YOUR INSTRUCTIONS
The records below are to be transcribed exactly from their first line to the line that has "We appreciate any", inclusive, with every picture omitted.

====== AVAILABLE DATA

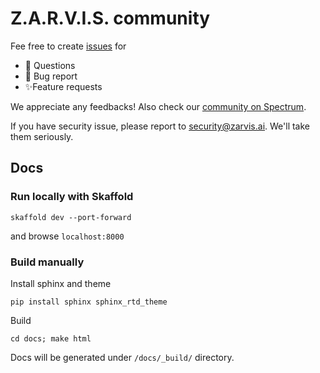 # Z.A.R.V.I.S. community

Fee free to create [issues](https://github.com/zarvis-ai/community/issues) for 

 - 🤔 Questions
 - 🐞 Bug report
 - ✨Feature requests

We appreciate any feedbacks! Also check our [community on Spectrum](https://spectrum.chat/zarvis).

If you have security issue, please report to security@zarvis.ai. We'll take them seriously.

## Docs

### Run locally with Skaffold

```
skaffold dev --port-forward
```

and browse `localhost:8000`

### Build manually

Install sphinx and theme

```
pip install sphinx sphinx_rtd_theme
```

Build

```
cd docs; make html
```

Docs will be generated under `/docs/_build/` directory.
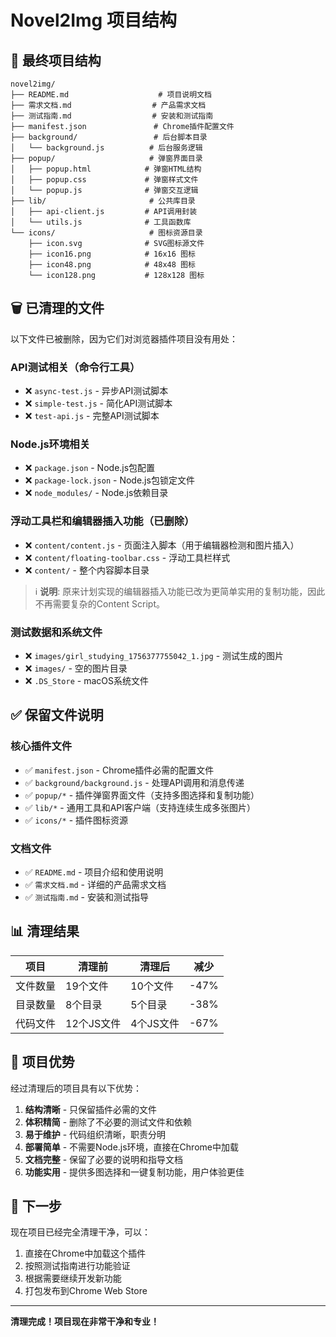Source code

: # Novel2Img 项目结构

## 📂 最终项目结构

```
novel2img/
├── README.md                    # 项目说明文档
├── 需求文档.md                  # 产品需求文档  
├── 测试指南.md                  # 安装和测试指南
├── manifest.json               # Chrome插件配置文件
├── background/                 # 后台脚本目录
│   └── background.js          # 后台服务逻辑
├── popup/                     # 弹窗界面目录
│   ├── popup.html            # 弹窗HTML结构
│   ├── popup.css             # 弹窗样式文件
│   └── popup.js              # 弹窗交互逻辑
├── lib/                       # 公共库目录
│   ├── api-client.js         # API调用封装
│   └── utils.js              # 工具函数库
└── icons/                     # 图标资源目录
    ├── icon.svg              # SVG图标源文件
    ├── icon16.png            # 16x16 图标
    ├── icon48.png            # 48x48 图标
    └── icon128.png           # 128x128 图标
```

## 🗑️ 已清理的文件

以下文件已被删除，因为它们对浏览器插件项目没有用处：

### API测试相关（命令行工具）
- ❌ `async-test.js` - 异步API测试脚本
- ❌ `simple-test.js` - 简化API测试脚本  
- ❌ `test-api.js` - 完整API测试脚本

### Node.js环境相关
- ❌ `package.json` - Node.js包配置
- ❌ `package-lock.json` - Node.js包锁定文件
- ❌ `node_modules/` - Node.js依赖目录

### 浮动工具栏和编辑器插入功能（已删除）
- ❌ `content/content.js` - 页面注入脚本（用于编辑器检测和图片插入）
- ❌ `content/floating-toolbar.css` - 浮动工具栏样式
- ❌ `content/` - 整个内容脚本目录

> ℹ️ **说明**: 原来计划实现的编辑器插入功能已改为更简单实用的复制功能，因此不再需要复杂的Content Script。

### 测试数据和系统文件
- ❌ `images/girl_studying_1756377755042_1.jpg` - 测试生成的图片
- ❌ `images/` - 空的图片目录
- ❌ `.DS_Store` - macOS系统文件

## ✅ 保留文件说明

### 核心插件文件
- ✅ `manifest.json` - Chrome插件必需的配置文件
- ✅ `background/background.js` - 处理API调用和消息传递
- ✅ `popup/*` - 插件弹窗界面文件（支持多图选择和复制功能）
- ✅ `lib/*` - 通用工具和API客户端（支持连续生成多张图片）
- ✅ `icons/*` - 插件图标资源

### 文档文件
- ✅ `README.md` - 项目介绍和使用说明
- ✅ `需求文档.md` - 详细的产品需求文档
- ✅ `测试指南.md` - 安装和测试指导

## 📊 清理结果

| 项目 | 清理前 | 清理后 | 减少 |
|-----|---------|---------|---------|
| 文件数量 | 19个文件 | 10个文件 | -47% |
| 目录数量 | 8个目录 | 5个目录 | -38% |
| 代码文件 | 12个JS文件 | 4个JS文件 | -67% |

## 🎯 项目优势

经过清理后的项目具有以下优势：

1. **结构清晰** - 只保留插件必需的文件
2. **体积精简** - 删除了不必要的测试文件和依赖
3. **易于维护** - 代码组织清晰，职责分明
4. **部署简单** - 不需要Node.js环境，直接在Chrome中加载
5. **文档完整** - 保留了必要的说明和指导文档
6. **功能实用** - 提供多图选择和一键复制功能，用户体验更佳

## 🚀 下一步

现在项目已经完全清理干净，可以：

1. 直接在Chrome中加载这个插件
2. 按照测试指南进行功能验证
3. 根据需要继续开发新功能
4. 打包发布到Chrome Web Store

---

**清理完成！项目现在非常干净和专业！**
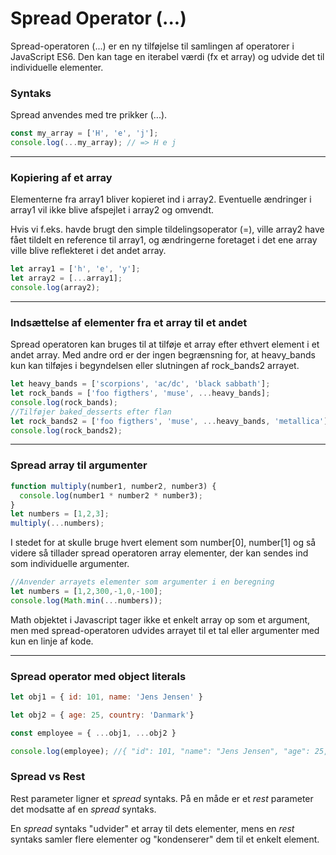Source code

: # Spread Operator (...) 

Spread-operatoren (...) er en ny tilføjelse til samlingen af operatorer i JavaScript ES6. Den kan tage en iterabel værdi (fx et array) og udvide det til individuelle elementer.

### Syntaks
Spread anvendes med tre prikker (...).
```js
const my_array = ['H', 'e', 'j'];
console.log(...my_array); // => H e j
```
___
### Kopiering af et array
Elementerne fra array1 bliver kopieret ind i array2. Eventuelle ændringer i array1 vil ikke blive afspejlet i array2 og omvendt.

Hvis vi f.eks. havde brugt den simple tildelingsoperator (=), ville array2 have fået tildelt en reference til array1, og ændringerne foretaget i det ene array ville blive reflekteret i det andet array.
```js
let array1 = ['h', 'e', 'y'];
let array2 = [...array1];
console.log(array2);
```
___
### Indsættelse af elementer fra et array til et andet
Spread operatoren kan bruges til at tilføje et array efter ethvert element i et andet array. Med andre ord er der ingen begrænsning for, at heavy_bands kun kan tilføjes i begyndelsen eller slutningen af rock_bands2 arrayet.
```js
let heavy_bands = ['scorpions', 'ac/dc', 'black sabbath'];
let rock_bands = ['foo figthers', 'muse', ...heavy_bands];
console.log(rock_bands);
//Tilføjer baked_desserts efter flan
let rock_bands2 = ['foo figthers', 'muse', ...heavy_bands, 'metallica'];
console.log(rock_bands2);
```
___
### Spread array til argumenter
```js
function multiply(number1, number2, number3) {
  console.log(number1 * number2 * number3);
}
let numbers = [1,2,3];
multiply(...numbers);
```
I stedet for at skulle bruge hvert element som number[0], number[1] og så videre så tillader spread operatoren  array elementer, der kan sendes ind som individuelle argumenter.
```js
//Anvender arrayets elementer som argumenter i en beregning
let numbers = [1,2,300,-1,0,-100];
console.log(Math.min(...numbers));
```
Math objektet i Javascript tager ikke et enkelt array op som et argument, men med spread-operatoren udvides arrayet til et tal eller argumenter med kun en linje af kode.
___
### Spread operator med object literals
```js
let obj1 = { id: 101, name: 'Jens Jensen' }

let obj2 = { age: 25, country: 'Danmark'}

const employee = { ...obj1, ...obj2 }

console.log(employee); //{ "id": 101, "name": "Jens Jensen", "age": 25, "country": "Danmark" }
```

### Spread vs Rest

Rest parameter ligner et *spread* syntaks. På en måde er et *rest* parameter det modsatte af en *spread* syntaks. 

En *spread* syntaks "udvider" et array til dets elementer, mens en *rest* syntaks samler flere elementer og "kondenserer" dem til et enkelt element.
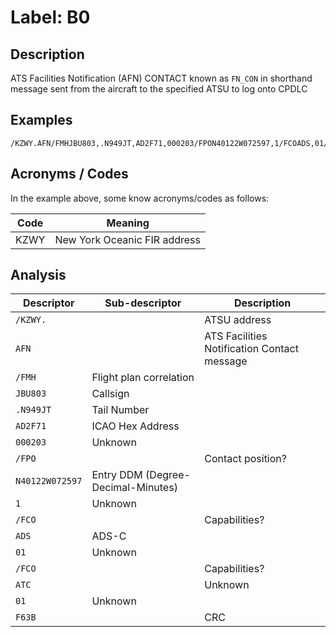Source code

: # Label: B0

## Description

ATS Facilities Notification (AFN) CONTACT known as `FN_CON` in shorthand message sent from the aircraft to the specified ATSU to log onto CPDLC

## Examples

```
/KZWY.AFN/FMHJBU803,.N949JT,AD2F71,000203/FPON40122W072597,1/FCOADS,01/FCOATC,01F63B  
```

## Acronyms / Codes

In the example above, some know acronyms/codes as follows:

Code | Meaning
---- | -------
KZWY | New York Oceanic FIR address

## Analysis

Descriptor | Sub-descriptor | Description
---- | ---- | ----
`/KZWY.` || ATSU address
`AFN`   || ATS Facilities Notification Contact message
`/FMH` | Flight plan correlation |  
| `JBU803` | Callsign
| `.N949JT` | Tail Number
| `AD2F71` | ICAO Hex Address
| `000203` | Unknown
`/FPO` || Contact position?
| `N40122W072597` | Entry DDM (Degree-Decimal-Minutes) 
| `1` | Unknown
`/FCO` || Capabilities?
| `ADS` | ADS-C
| `01` | Unknown
`/FCO` || Capabilities?
| `ATC` || Unknown
| `01` | Unknown
`F63B` || CRC 
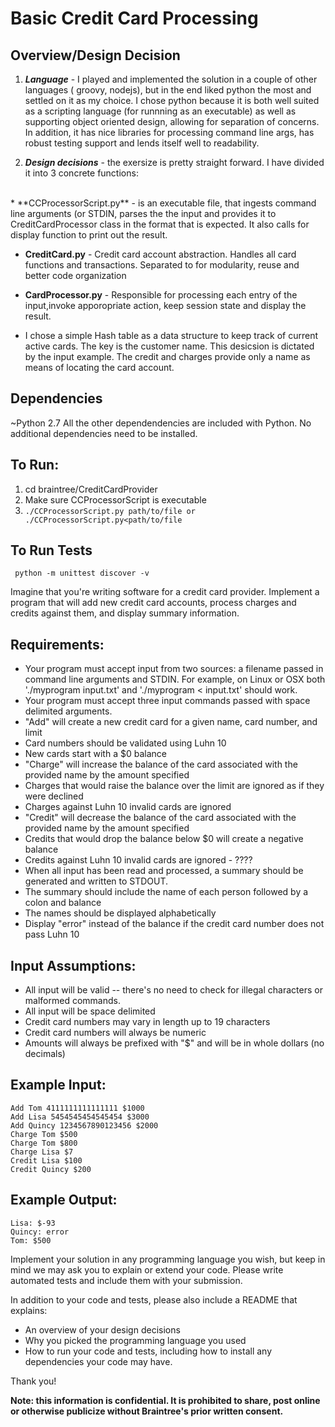 # Basic Credit Card Processing

## Overview/Design Decision

1. **_Language_** - I played and implemented the solution in a couple of other languages ( groovy, nodejs), but in the end liked python the 
     most and settled on it as my choice. I chose python because it is both well suited as a scripting language (for runnning as an executable)
     as well as supporting object oriented design, allowing for separation of concerns. In addition, it has nice libraries for processing
     command line args, has robust testing support and lends itself well to readability. 
     
2. **_Design decisions_** - the exersize is pretty straight forward. I have divided it into 3 concrete functions:
<br/>
* **CCProcessorScript.py** - is an executable file, that ingests command line arguments (or STDIN, parses the the input and provides it 
to CreditCardProcessor class in the format that is expected. It also calls for display function to print out the result. 

* **CreditCard.py** - Credit card account abstraction. Handles all card functions and transactions. Separated to for modularity, reuse 
    and better code organization

* **CardProcessor.py** - Responsible for processing each entry of the input,invoke apporopriate action,
     keep session state and display the result. 

* I chose a simple Hash table  as a data structure to keep track of current active cards. The key is the customer name. 
This desicsion is dictated by the input example. The credit and charges  provide only a name as means of locating the card account. 
    

## Dependencies
 ~Python 2.7
 All the other dependendencies are included with Python. No additional dependencies need to be installed. 

## To Run:

1. cd braintree/CreditCardProvider
2. Make sure CCProcessorScript is executable
3. ```./CCProcessorScript.py path/to/file or ./CCProcessorScript.py<path/to/file``` 


## To Run Tests

```
 python -m unittest discover -v

```

Imagine that you're writing software for a credit card provider. Implement a
program that will add new credit card accounts, process charges and credits
against them, and display summary information.

## Requirements:

- Your program must accept input from two sources: a filename passed in
command line arguments and STDIN. For example, on Linux or OSX both
'./myprogram input.txt' and './myprogram < input.txt' should work.
- Your program must accept three input commands passed with space delimited
arguments.
- "Add" will create a new credit card for a given name, card number, and limit
- Card numbers should be validated using Luhn 10
- New cards start with a $0 balance
- "Charge" will increase the balance of the card associated with the provided
name by the amount specified
- Charges that would raise the balance over the limit are ignored as if they
were declined
- Charges against Luhn 10 invalid cards are ignored
- "Credit" will decrease the balance of the card associated with the provided
name by the amount specified
- Credits that would drop the balance below $0 will create a negative balance
- Credits against Luhn 10 invalid cards are ignored - ???? 
- When all input has been read and processed, a summary should be generated and
written to STDOUT.
- The summary should include the name of each person followed by a colon and
balance
- The names should be displayed alphabetically
- Display "error" instead of the balance if the credit card number does not pass
Luhn 10

## Input Assumptions:

- All input will be valid -- there's no need to check for illegal characters
or malformed commands.
- All input will be space delimited
- Credit card numbers may vary in length up to 19 characters
- Credit card numbers will always be numeric
- Amounts will always be prefixed with "$" and will be in whole dollars (no
decimals)

## Example Input:

```
Add Tom 4111111111111111 $1000
Add Lisa 5454545454545454 $3000
Add Quincy 1234567890123456 $2000
Charge Tom $500
Charge Tom $800
Charge Lisa $7
Credit Lisa $100
Credit Quincy $200
```

## Example Output:

```
Lisa: $-93
Quincy: error
Tom: $500
```

Implement your solution in any programming language you wish, but keep in mind
we may ask you to explain or extend your code. Please write automated tests
and include them with your submission.

In addition to your code and tests, please also include a README that explains:

- An overview of your design decisions
- Why you picked the programming language you used
- How to run your code and tests, including how to install any dependencies
your code may have.

Thank you!

**Note: this information is confidential. It is prohibited to share, post online
or otherwise publicize without Braintree's prior written consent.**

============

TASK ANSWER
 # Z.A.R.V.I.S. community

Fee free to create [issues](https://github.com/zarvis-ai/community/issues) for 

 - 🤔 Questions
 - 🐞 Bug report
 - ✨Feature requests

We appreciate any feedbacks! Also check our [community on Spectrum](https://spectrum.chat/zarvis).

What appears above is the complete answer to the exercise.